Have you been to the space needle, seen the flying fish at Pike Place Market and wondering what else there is to see in downtown Seattle. How about a visit to Seattle’s other worldly Central Library. The Seattle Central Library is located on the block bordered by Spring Street, Fourth Avenue, Madison Street, and Fifth Avenue.

The Central Library was designed by the Dutch Architect Rem Koolhause’s Office for Metropolitan Architecture in collaboration with Seattle’s LMN Architects. The building looks like a house of cards ready to fall at any moment. However, the building’s cantilevered spans are supported by a sophisticated system of angled columns.

Both sketches present dramatic looks at these angled columns. The living room sketch offers a stunning view up a column as it ascends three stores to hold up the library book spiral platform. While the reading room columns are more understated, we can still see the unique support structure that holds up the Central Library.

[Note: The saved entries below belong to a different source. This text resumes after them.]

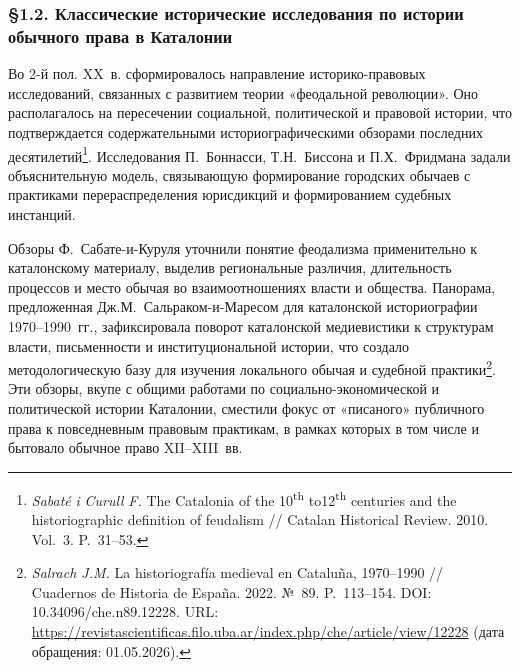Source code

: \subsubsection*{§1.2. Классические исторические исследования по истории обычного права в Каталонии}

Во 2-й пол. XX~в. сформировалось направление историко-правовых исследований, связанных с развитием теории «феодальной революции». Оно располагалось на пересечении социальной, политической и правовой истории, что подтверждается содержательными историографическими обзорами последних десятилетий\footnote{\emph{Sabaté}\emph{ }\emph{i}\emph{ }\emph{Curull}\emph{ F.} The Catalonia of the 10\textsuperscript{th} to12\textsuperscript{th }centuries and the historiographic definition of feudalism // Catalan Historical Review. 2010. Vol.~3. P.~31--53.}. Исследования П.~Боннасси, Т.Н.~Биссона и П.Х.~Фридмана задали объяснительную модель, связывающую формирование городских обычаев с практиками перераспределения юрисдикций и формированием судебных инстанций.

Обзоры Ф.~Сабате-и-Куруля уточнили понятие феодализма применительно к каталонскому материалу, выделив региональные различия, длительность процессов и место обычая во взаимоотношениях власти и общества. Панорама, предложенная Дж.М.~Сальраком-и-Маресом для каталонской историографии 1970--1990~гг., зафиксировала поворот каталонской медиевистики к структурам власти, письменности и институциональной истории, что создало методологическую базу для изучения локального обычая и судебной практики\footnote{\emph{Salrach J.M.} La historiografía medieval en Cataluña, 1970--1990 // Cuadernos de Historia de España. 2022. №~89. P.~113--154. DOI: 10.34096/che.n89.12228. URL: \url{https://revistascientificas.filo.uba.ar/index.php/che/article/view/12228} (дата обращения: 01.05.2026).}. Эти обзоры, вкупе с общими работами по социально-экономической и политической истории Каталонии, сместили фокус от «писаного» публичного права к повседневным правовым практикам, в рамках которых в том числе и бытовало обычное право XII--XIII~вв.

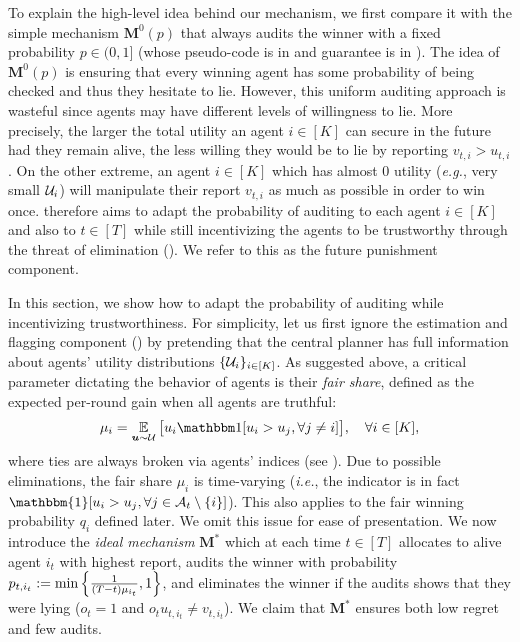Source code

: 

To explain the high-level idea behind our \mechname mechanism, we first compare it with the simple mechanism $\bm M^0(p)$ that always audits the winner with a fixed probability $p\in (0,1]$ (whose pseudo-code is in  and guarantee is in ). The idea of $\bm M^0(p)$ is ensuring that every winning agent has some probability of being checked and thus they hesitate to lie. However, this uniform auditing approach is wasteful since agents may have different levels of willingness to lie. More precisely, the larger the total utility an agent $i\in[K]$ can secure in the future had they remain alive, the less willing they would be to lie by reporting $v_{t,i}>u_{t,i}$. On the other extreme, an agent $i\in[K]$ which has almost 0 utility (\textit{e.g.}, very small $\mathcal{U}_i$) will manipulate their report $v_{t,i}$ as much as possible in order to win once. 
\mechname therefore aims to adapt the probability of auditing to each agent $i\in[K]$ and also to $t\in[T]$ while still incentivizing the agents to be trustworthy through the threat of elimination (). We refer to this as the future punishment component. 

In this section, we show how to adapt the probability of auditing while incentivizing trustworthiness. For simplicity, let us first ignore the estimation and flagging component () by pretending that the central planner has full information about agents' utility distributions $\{\mathcal{U}_i\}_{i\in [K]}$. As suggested above, a critical parameter dictating the behavior of agents is their \emph{fair share}, defined as the expected per-round gain when all agents are truthful:
\begin{equation*}
\mu_i=\E_{\bm u\sim \mV}\big [u_{i}\mathbbm 1[u_i>u_{j},\forall j\ne i]\big ],\quad \forall i\in [K],
\end{equation*}
where ties are always broken via agents' indices (see ). Due to possible eliminations, the fair share $\mu_i$ is time-varying (\textit{i.e.}, the indicator is in fact $\mathbbm{1}[u_i>u_j,\forall j\in \mA_t\setminus \{i\}]$). This also applies to the fair winning probability $q_i$ defined later. We omit this issue for ease of presentation. We now introduce the \emph{ideal mechanism} $\bm M^\ast$ which at each time $t\in[T]$ allocates to alive agent $i_t$ with highest report, audits the winner with probability $p_{t,i_t}:=\min\left\{ \frac{1}{(T-t)\mu_{i_t}},1 \right\} $, and eliminates the winner if the audits shows that they were lying ($o_t=1$ and $o_t u_{t,i_t}\neq v_{t,i_t}$).
We claim that $\bm M^\ast$ ensures both low regret and few audits.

The first sketch is of my favorite room in the building, the Betty Jane Narver Reading Room. The room is located at the top of the library, above the activity of the library’s lower areas. The room has space for 400 patrons with a stunning view over the bustle of the city below. The room’s soaring ceiling was inspired by the cathedral like reading rooms of 19th century library design.

The last sketch is off the Living Room. The Living Room can be accessed off of 5th Avenue and serves as an indoor public space. There is a coffee cart operated by local chocolate maker Chocolati, which serves coffee and pastries. The Friends of the Seattle Public Libraries also operates a gift booth in this space, selling art by local artists. All proceeds from this booth support the Seattle Public Libraries.

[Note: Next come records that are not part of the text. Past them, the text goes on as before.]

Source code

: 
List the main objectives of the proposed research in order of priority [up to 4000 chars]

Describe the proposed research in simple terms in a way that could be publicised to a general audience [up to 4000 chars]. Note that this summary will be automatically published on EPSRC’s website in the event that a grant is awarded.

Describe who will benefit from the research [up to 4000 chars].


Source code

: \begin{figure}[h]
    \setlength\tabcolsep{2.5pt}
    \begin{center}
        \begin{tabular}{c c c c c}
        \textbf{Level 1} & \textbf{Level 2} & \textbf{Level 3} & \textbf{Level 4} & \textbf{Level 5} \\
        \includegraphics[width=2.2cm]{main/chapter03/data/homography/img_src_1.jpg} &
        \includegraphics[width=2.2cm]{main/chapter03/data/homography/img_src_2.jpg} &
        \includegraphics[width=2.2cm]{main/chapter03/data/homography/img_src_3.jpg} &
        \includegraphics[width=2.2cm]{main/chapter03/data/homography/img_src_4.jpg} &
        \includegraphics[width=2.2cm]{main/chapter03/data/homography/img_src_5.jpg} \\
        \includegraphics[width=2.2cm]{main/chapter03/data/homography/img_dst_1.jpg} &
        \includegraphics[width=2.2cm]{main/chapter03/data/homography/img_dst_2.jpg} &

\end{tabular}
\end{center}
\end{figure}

The platform above the Living Room houses the Meeting Level and Mixing Room. The Meeting Level houses four rooms for community meetings and events as well as computer labs. The Mixing Room houses the library’s central reference desk and main computer area. Continuing past the Mixing Room, the library’s book spiral forms the Living Room’s roof and houses the library’s non-fiction collection.

A 6 block long ramp runs up the non-fiction collection beginning with 0 on the Dewey Decimal System at the bottom. The book spiral ends on a platform cantilevered over the library’s atrium, which allows daylight to flow down to the Living Room. This platform is the highest public point in the library and gives visitors a view over downtown Seattle and straight down to the Living Room’s floor six stories below.

A majority of the Living Room’s space is taken up by seating for reading and computer use. The Living Room also houses the library’s periodical section and collections of recreational reading materials, including science fiction, fantasy, mysteries, fiction, westerns, romance, audio books, and graphic novels.